#### [Problem details]
Find every line containing the word "processedInput" in the records below; report only how many there are.

Pictures paired with source code:
____
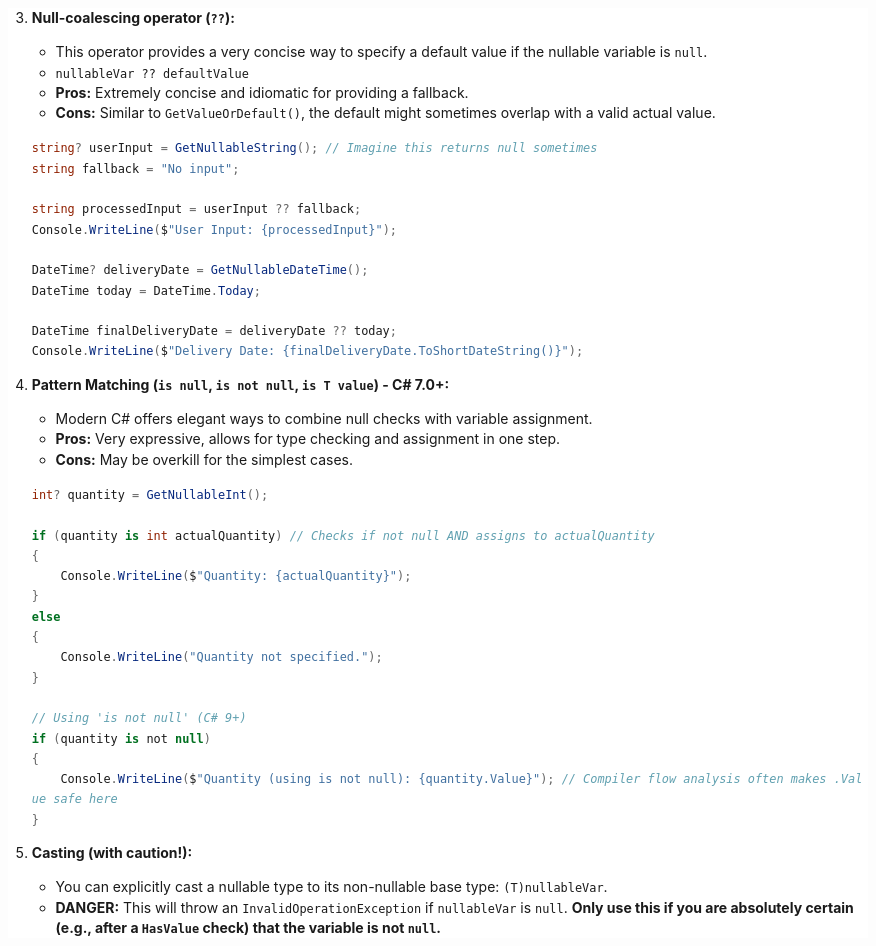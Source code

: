 3.  **Null-coalescing operator (`??`):**

      * This operator provides a very concise way to specify a default value if the nullable variable is `null`.
      * `nullableVar ?? defaultValue`
      * **Pros:** Extremely concise and idiomatic for providing a fallback.
      * **Cons:** Similar to `GetValueOrDefault()`, the default might sometimes overlap with a valid actual value.

    <!-- end list -->

    ```csharp
    string? userInput = GetNullableString(); // Imagine this returns null sometimes
    string fallback = "No input";

    string processedInput = userInput ?? fallback;
    Console.WriteLine($"User Input: {processedInput}");

    DateTime? deliveryDate = GetNullableDateTime();
    DateTime today = DateTime.Today;

    DateTime finalDeliveryDate = deliveryDate ?? today;
    Console.WriteLine($"Delivery Date: {finalDeliveryDate.ToShortDateString()}");
    ```

4.  **Pattern Matching (`is null`, `is not null`, `is T value`) - C\# 7.0+:**

      * Modern C\# offers elegant ways to combine null checks with variable assignment.
      * **Pros:** Very expressive, allows for type checking and assignment in one step.
      * **Cons:** May be overkill for the simplest cases.

    <!-- end list -->

    ```csharp
    int? quantity = GetNullableInt();

    if (quantity is int actualQuantity) // Checks if not null AND assigns to actualQuantity
    {
        Console.WriteLine($"Quantity: {actualQuantity}");
    }
    else
    {
        Console.WriteLine("Quantity not specified.");
    }

    // Using 'is not null' (C# 9+)
    if (quantity is not null)
    {
        Console.WriteLine($"Quantity (using is not null): {quantity.Value}"); // Compiler flow analysis often makes .Value safe here
    }
    ```

5.  **Casting (with caution\!):**

      * You can explicitly cast a nullable type to its non-nullable base type: `(T)nullableVar`.
      * **DANGER:** This will throw an `InvalidOperationException` if `nullableVar` is `null`. **Only use this if you are absolutely certain (e.g., after a `HasValue` check) that the variable is not `null`.**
____
#### [Solved problem]
2